Task details: Word for word, repeat the data that follows. Do not include the pictures.

Stored data:
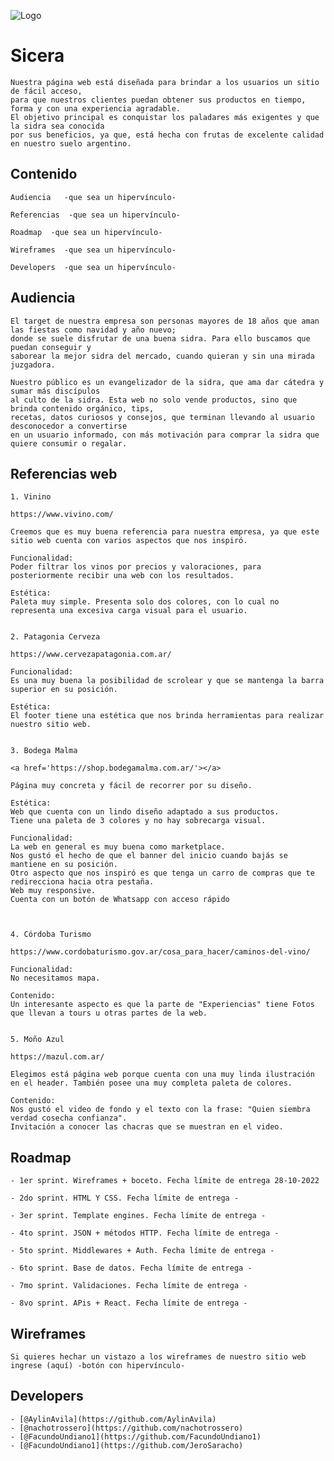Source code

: ![Logo](https://stock.adobe.com/70265105?as_channel=adobe_com&as_campclass=brand&as_campaign=srp-raill&as_source=behance_net&as_camptype=acquisition&as_audience=users&as_content=thumbnail-click&promoid=J7XBWPPS&mv=other)

# Sicera 

    Nuestra página web está diseñada para brindar a los usuarios un sitio de fácil acceso, 
    para que nuestros clientes puedan obtener sus productos en tiempo, forma y con una experiencia agradable. 
    El objetivo principal es conquistar los paladares más exigentes y que la sidra sea conocida 
    por sus beneficios, ya que, está hecha con frutas de excelente calidad en nuestro suelo argentino.

## Contenido

    Audiencia   -que sea un hipervínculo-

    Referencias  -que sea un hipervínculo-

    Roadmap  -que sea un hipervínculo-

    Wireframes  -que sea un hipervínculo-

    Developers  -que sea un hipervínculo-


## Audiencia

    El target de nuestra empresa son personas mayores de 18 años que aman las fiestas como navidad y año nuevo;
    donde se suele disfrutar de una buena sidra. Para ello buscamos que puedan conseguir y 
    saborear la mejor sidra del mercado, cuando quieran y sin una mirada juzgadora.

    Nuestro público es un evangelizador de la sidra, que ama dar cátedra y sumar más discípulos
    al culto de la sidra. Esta web no solo vende productos, sino que brinda contenido orgánico, tips,
    recetas, datos curiosos y consejos, que terminan llevando al usuario desconocedor a convertirse
    en un usuario informado, con más motivación para comprar la sidra que quiere consumir o regalar.



## Referencias web

    1. Vinino 
    
    https://www.vivino.com/

    Creemos que es muy buena referencia para nuestra empresa, ya que este sitio web cuenta con varios aspectos que nos inspiró.

    Funcionalidad:
    Poder filtrar los vinos por precios y valoraciones, para posteriormente recibir una web con los resultados.

    Estética:
    Paleta muy simple. Presenta solo dos colores, con lo cual no representa una excesiva carga visual para el usuario.

   
    2. Patagonia Cerveza

    https://www.cervezapatagonia.com.ar/

    Funcionalidad: 
    Es una muy buena la posibilidad de scrolear y que se mantenga la barra superior en su posición.

    Estética:
    El footer tiene una estética que nos brinda herramientas para realizar nuestro sitio web.
    

    3. Bodega Malma

    <a href='https://shop.bodegamalma.com.ar/'></a>

    Página muy concreta y fácil de recorrer por su diseño.

    Estética: 
    Web que cuenta con un lindo diseño adaptado a sus productos.
    Tiene una paleta de 3 colores y no hay sobrecarga visual.

    Funcionalidad:
    La web en general es muy buena como marketplace.
    Nos gustó el hecho de que el banner del inicio cuando bajás se mantiene en su posición.
    Otro aspecto que nos inspiró es que tenga un carro de compras que te redirecciona hacia otra pestaña.
    Web muy responsive.
    Cuenta con un botón de Whatsapp con acceso rápido
    


    4. Córdoba Turismo

    https://www.cordobaturismo.gov.ar/cosa_para_hacer/caminos-del-vino/

    Funcionalidad:
    No necesitamos mapa.

    Contenido:
    Un interesante aspecto es que la parte de "Experiencias" tiene Fotos que llevan a tours u otras partes de la web.


    5. Moño Azul

    https://mazul.com.ar/

    Elegimos está página web porque cuenta con una muy linda ilustración en el header. También posee una muy completa paleta de colores.

    Contenido:
    Nos gustó el video de fondo y el texto con la frase: "Quien siembra verdad cosecha confianza".
    Invitación a conocer las chacras que se muestran en el video.

 


## Roadmap

    - 1er sprint. Wireframes + boceto. Fecha límite de entrega 28-10-2022

    - 2do sprint. HTML Y CSS. Fecha límite de entrega -

    - 3er sprint. Template engines. Fecha límite de entrega -

    - 4to sprint. JSON + métodos HTTP. Fecha límite de entrega -

    - 5to sprint. Middlewares + Auth. Fecha límite de entrega -

    - 6to sprint. Base de datos. Fecha límite de entrega -

    - 7mo sprint. Validaciones. Fecha límite de entrega -

    - 8vo sprint. APis + React. Fecha límite de entrega -


## Wireframes

    Si quieres hechar un vistazo a los wireframes de nuestro sitio web ingrese (aquí) -botón con hipervínculo-


## Developers

    - [@AylinAvila](https://github.com/AylinAvila)
    - [@nachotrossero](https://github.com/nachotrossero)
    - [@FacundoUndiano1](https://github.com/FacundoUndiano1)
    - [@FacundoUndiano1](https://github.com/JeroSaracho)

Task solution:
Source code

: ![Logo](https://stock.adobe.com/70265105?as_channel=adobe_com&as_campclass=brand&as_campaign=srp-raill&as_source=behance_net&as_camptype=acquisition&as_audience=users&as_content=thumbnail-click&promoid=J7XBWPPS&mv=other)

# Sicera 

    Nuestra página web está diseñada para brindar a los usuarios un sitio de fácil acceso, 
    para que nuestros clientes puedan obtener sus productos en tiempo, forma y con una experiencia agradable. 
    El objetivo principal es conquistar los paladares más exigentes y que la sidra sea conocida 
    por sus beneficios, ya que, está hecha con frutas de excelente calidad en nuestro suelo argentino.

## Contenido

    Audiencia   -que sea un hipervínculo-

    Referencias  -que sea un hipervínculo-

    Roadmap  -que sea un hipervínculo-

    Wireframes  -que sea un hipervínculo-

    Developers  -que sea un hipervínculo-


## Audiencia

    El target de nuestra empresa son personas mayores de 18 años que aman las fiestas como navidad y año nuevo;
    donde se suele disfrutar de una buena sidra. Para ello buscamos que puedan conseguir y 
    saborear la mejor sidra del mercado, cuando quieran y sin una mirada juzgadora.

    Nuestro público es un evangelizador de la sidra, que ama dar cátedra y sumar más discípulos
    al culto de la sidra. Esta web no solo vende productos, sino que brinda contenido orgánico, tips,
    recetas, datos curiosos y consejos, que terminan llevando al usuario desconocedor a convertirse
    en un usuario informado, con más motivación para comprar la sidra que quiere consumir o regalar.



## Referencias web

    1. Vinino 
    
    https://www.vivino.com/

    Creemos que es muy buena referencia para nuestra empresa, ya que este sitio web cuenta con varios aspectos que nos inspiró.

    Funcionalidad:
    Poder filtrar los vinos por precios y valoraciones, para posteriormente recibir una web con los resultados.

    Estética:
    Paleta muy simple. Presenta solo dos colores, con lo cual no representa una excesiva carga visual para el usuario.

   
    2. Patagonia Cerveza

    https://www.cervezapatagonia.com.ar/

    Funcionalidad: 
    Es una muy buena la posibilidad de scrolear y que se mantenga la barra superior en su posición.

    Estética:
    El footer tiene una estética que nos brinda herramientas para realizar nuestro sitio web.
    

    3. Bodega Malma

    <a href='https://shop.bodegamalma.com.ar/'></a>

    Página muy concreta y fácil de recorrer por su diseño.

    Estética: 
    Web que cuenta con un lindo diseño adaptado a sus productos.
    Tiene una paleta de 3 colores y no hay sobrecarga visual.

    Funcionalidad:
    La web en general es muy buena como marketplace.
    Nos gustó el hecho de que el banner del inicio cuando bajás se mantiene en su posición.
    Otro aspecto que nos inspiró es que tenga un carro de compras que te redirecciona hacia otra pestaña.
    Web muy responsive.
    Cuenta con un botón de Whatsapp con acceso rápido
    


    4. Córdoba Turismo

    https://www.cordobaturismo.gov.ar/cosa_para_hacer/caminos-del-vino/

    Funcionalidad:
    No necesitamos mapa.

    Contenido:
    Un interesante aspecto es que la parte de "Experiencias" tiene Fotos que llevan a tours u otras partes de la web.


    5. Moño Azul

    https://mazul.com.ar/

    Elegimos está página web porque cuenta con una muy linda ilustración en el header. También posee una muy completa paleta de colores.

    Contenido:
    Nos gustó el video de fondo y el texto con la frase: "Quien siembra verdad cosecha confianza".
    Invitación a conocer las chacras que se muestran en el video.

 


## Roadmap

    - 1er sprint. Wireframes + boceto. Fecha límite de entrega 28-10-2022

    - 2do sprint. HTML Y CSS. Fecha límite de entrega -

    - 3er sprint. Template engines. Fecha límite de entrega -

    - 4to sprint. JSON + métodos HTTP. Fecha límite de entrega -

    - 5to sprint. Middlewares + Auth. Fecha límite de entrega -

    - 6to sprint. Base de datos. Fecha límite de entrega -

    - 7mo sprint. Validaciones. Fecha límite de entrega -

    - 8vo sprint. APis + React. Fecha límite de entrega -


## Wireframes

    Si quieres hechar un vistazo a los wireframes de nuestro sitio web ingrese (aquí) -botón con hipervínculo-


## Developers

    - [@AylinAvila](https://github.com/AylinAvila)
    - [@nachotrossero](https://github.com/nachotrossero)
    - [@FacundoUndiano1](https://github.com/FacundoUndiano1)
    - [@FacundoUndiano1](https://github.com/JeroSaracho)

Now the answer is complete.